■ Problem description: Exactly those lines that run from the one containing "superposition of two" through the last line of the entries below should be printed, and no others.

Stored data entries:
▽
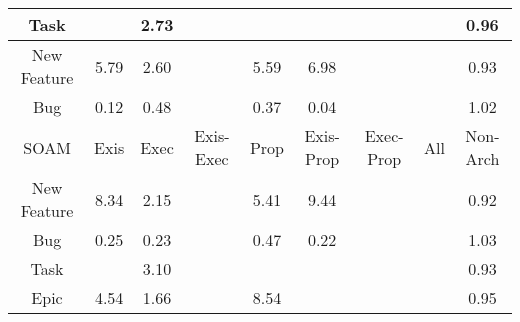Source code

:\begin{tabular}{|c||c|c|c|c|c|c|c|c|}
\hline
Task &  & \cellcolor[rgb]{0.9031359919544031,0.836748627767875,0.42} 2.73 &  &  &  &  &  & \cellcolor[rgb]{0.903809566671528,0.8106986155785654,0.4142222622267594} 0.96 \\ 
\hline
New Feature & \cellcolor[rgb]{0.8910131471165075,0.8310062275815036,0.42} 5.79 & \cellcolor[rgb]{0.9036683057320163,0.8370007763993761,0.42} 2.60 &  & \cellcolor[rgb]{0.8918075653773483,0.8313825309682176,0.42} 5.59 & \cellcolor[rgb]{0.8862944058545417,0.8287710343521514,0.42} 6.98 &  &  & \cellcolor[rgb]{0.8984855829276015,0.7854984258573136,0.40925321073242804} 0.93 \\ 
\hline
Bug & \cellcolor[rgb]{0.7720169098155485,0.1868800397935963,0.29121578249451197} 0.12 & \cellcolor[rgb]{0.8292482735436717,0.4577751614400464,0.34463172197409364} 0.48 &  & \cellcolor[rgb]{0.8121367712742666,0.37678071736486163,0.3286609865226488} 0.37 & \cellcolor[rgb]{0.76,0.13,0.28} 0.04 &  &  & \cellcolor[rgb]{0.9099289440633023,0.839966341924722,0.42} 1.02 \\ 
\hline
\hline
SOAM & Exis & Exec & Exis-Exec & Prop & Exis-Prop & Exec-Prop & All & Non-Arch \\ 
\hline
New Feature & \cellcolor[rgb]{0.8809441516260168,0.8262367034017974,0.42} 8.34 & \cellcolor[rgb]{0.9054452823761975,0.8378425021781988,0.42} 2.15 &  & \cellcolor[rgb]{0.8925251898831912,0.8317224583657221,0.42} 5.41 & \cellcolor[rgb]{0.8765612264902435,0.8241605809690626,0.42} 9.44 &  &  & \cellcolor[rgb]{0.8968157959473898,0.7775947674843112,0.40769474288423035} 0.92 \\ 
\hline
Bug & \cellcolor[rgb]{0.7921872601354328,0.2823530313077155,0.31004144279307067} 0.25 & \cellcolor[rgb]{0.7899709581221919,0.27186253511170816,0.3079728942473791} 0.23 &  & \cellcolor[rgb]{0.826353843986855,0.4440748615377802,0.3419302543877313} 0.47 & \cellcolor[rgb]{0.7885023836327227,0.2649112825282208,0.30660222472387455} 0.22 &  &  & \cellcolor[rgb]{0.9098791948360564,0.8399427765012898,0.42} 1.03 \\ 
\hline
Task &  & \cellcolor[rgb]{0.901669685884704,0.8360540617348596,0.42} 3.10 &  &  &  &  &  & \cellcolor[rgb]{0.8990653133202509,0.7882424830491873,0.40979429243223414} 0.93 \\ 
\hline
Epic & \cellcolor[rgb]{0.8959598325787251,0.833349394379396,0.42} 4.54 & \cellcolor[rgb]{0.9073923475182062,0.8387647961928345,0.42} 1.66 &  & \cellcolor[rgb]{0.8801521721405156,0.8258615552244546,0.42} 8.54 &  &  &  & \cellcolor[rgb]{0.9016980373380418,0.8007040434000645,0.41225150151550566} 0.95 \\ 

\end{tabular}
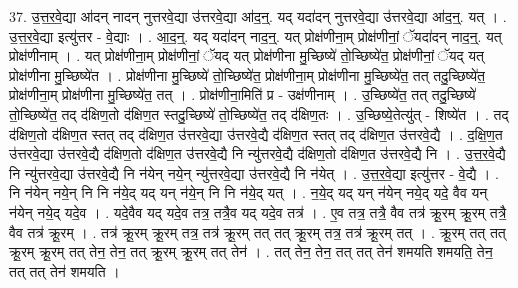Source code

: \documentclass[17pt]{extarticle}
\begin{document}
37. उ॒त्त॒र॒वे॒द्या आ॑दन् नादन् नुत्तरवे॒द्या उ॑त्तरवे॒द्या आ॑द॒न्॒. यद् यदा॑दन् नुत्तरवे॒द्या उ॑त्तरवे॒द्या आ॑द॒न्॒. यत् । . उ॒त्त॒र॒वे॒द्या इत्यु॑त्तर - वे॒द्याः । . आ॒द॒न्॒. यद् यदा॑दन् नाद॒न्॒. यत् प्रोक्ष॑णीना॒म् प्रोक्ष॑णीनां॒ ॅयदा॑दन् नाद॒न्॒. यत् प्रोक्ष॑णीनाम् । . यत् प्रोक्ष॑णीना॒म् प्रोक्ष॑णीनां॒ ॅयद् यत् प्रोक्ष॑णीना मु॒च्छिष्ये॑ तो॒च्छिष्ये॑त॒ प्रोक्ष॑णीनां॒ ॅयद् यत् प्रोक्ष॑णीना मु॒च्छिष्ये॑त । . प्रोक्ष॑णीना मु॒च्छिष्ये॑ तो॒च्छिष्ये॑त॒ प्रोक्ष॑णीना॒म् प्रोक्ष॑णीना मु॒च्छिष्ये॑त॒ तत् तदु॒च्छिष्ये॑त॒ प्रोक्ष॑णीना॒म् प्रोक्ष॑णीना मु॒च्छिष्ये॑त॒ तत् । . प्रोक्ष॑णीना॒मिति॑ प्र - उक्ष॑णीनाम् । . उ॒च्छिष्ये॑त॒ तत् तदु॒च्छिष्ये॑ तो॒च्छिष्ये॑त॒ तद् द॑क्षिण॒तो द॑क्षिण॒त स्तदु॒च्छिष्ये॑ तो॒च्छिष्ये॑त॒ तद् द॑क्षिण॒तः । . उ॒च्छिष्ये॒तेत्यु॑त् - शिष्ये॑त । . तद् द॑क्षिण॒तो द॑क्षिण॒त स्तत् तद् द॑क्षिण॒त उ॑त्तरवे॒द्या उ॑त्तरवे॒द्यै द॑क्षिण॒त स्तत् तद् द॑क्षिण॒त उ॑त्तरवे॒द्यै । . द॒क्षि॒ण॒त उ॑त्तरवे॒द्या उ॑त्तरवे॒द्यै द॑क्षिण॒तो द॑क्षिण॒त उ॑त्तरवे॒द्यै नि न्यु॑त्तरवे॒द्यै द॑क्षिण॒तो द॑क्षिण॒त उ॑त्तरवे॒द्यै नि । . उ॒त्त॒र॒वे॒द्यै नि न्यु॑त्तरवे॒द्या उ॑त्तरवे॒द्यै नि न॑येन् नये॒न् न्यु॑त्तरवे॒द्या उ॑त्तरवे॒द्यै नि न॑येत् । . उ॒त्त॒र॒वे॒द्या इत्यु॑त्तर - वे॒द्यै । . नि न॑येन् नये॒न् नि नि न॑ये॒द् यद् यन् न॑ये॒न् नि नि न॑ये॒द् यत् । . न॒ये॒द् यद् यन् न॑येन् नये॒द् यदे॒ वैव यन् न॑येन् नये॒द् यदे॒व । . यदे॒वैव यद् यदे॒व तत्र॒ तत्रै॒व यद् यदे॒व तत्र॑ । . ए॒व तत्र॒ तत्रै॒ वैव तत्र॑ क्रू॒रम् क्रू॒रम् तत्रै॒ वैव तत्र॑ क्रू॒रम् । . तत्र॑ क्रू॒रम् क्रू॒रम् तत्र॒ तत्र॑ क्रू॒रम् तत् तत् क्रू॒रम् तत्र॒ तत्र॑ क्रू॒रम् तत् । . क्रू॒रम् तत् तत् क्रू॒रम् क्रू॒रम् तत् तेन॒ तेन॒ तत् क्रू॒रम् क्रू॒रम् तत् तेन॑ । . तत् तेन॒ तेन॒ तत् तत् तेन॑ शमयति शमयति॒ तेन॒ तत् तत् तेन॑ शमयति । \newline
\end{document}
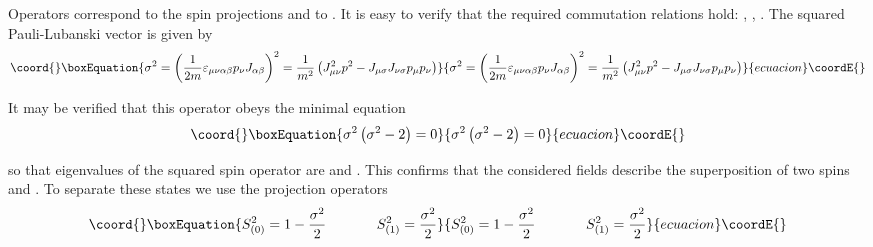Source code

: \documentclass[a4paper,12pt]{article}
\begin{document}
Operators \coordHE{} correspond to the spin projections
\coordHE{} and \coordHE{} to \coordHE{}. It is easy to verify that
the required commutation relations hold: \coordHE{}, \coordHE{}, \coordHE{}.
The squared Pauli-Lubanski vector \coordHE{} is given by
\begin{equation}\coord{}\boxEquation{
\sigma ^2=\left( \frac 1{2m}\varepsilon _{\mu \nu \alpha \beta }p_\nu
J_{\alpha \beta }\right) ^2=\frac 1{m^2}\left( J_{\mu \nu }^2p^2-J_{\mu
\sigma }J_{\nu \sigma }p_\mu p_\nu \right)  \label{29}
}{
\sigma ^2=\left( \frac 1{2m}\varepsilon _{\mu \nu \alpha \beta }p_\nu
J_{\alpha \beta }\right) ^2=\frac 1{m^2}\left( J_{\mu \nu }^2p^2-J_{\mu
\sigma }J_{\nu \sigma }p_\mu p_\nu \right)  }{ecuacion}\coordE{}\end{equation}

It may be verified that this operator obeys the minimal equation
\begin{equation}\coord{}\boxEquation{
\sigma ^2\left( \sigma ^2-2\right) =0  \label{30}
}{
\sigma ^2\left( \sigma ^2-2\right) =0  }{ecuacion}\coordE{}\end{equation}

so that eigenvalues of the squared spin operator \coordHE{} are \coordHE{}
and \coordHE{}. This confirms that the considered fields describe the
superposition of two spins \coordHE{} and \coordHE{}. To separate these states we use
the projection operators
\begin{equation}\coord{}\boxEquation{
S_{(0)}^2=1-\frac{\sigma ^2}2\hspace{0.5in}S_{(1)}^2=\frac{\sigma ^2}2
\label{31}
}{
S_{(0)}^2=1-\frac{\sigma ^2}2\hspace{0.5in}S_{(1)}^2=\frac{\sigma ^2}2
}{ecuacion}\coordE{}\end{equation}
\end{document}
△
■ Exercise solution:
superposition of two spins \coordHE{} and \coordHE{}. To separate these states we use
the projection operators
\begin{equation}\coord{}\boxEquation{
S_{(0)}^2=1-\frac{\sigma ^2}2\hspace{0.5in}S_{(1)}^2=\frac{\sigma ^2}2
\label{31}
}{
S_{(0)}^2=1-\frac{\sigma ^2}2\hspace{0.5in}S_{(1)}^2=\frac{\sigma ^2}2
}{ecuacion}\coordE{}\end{equation}
\end{document}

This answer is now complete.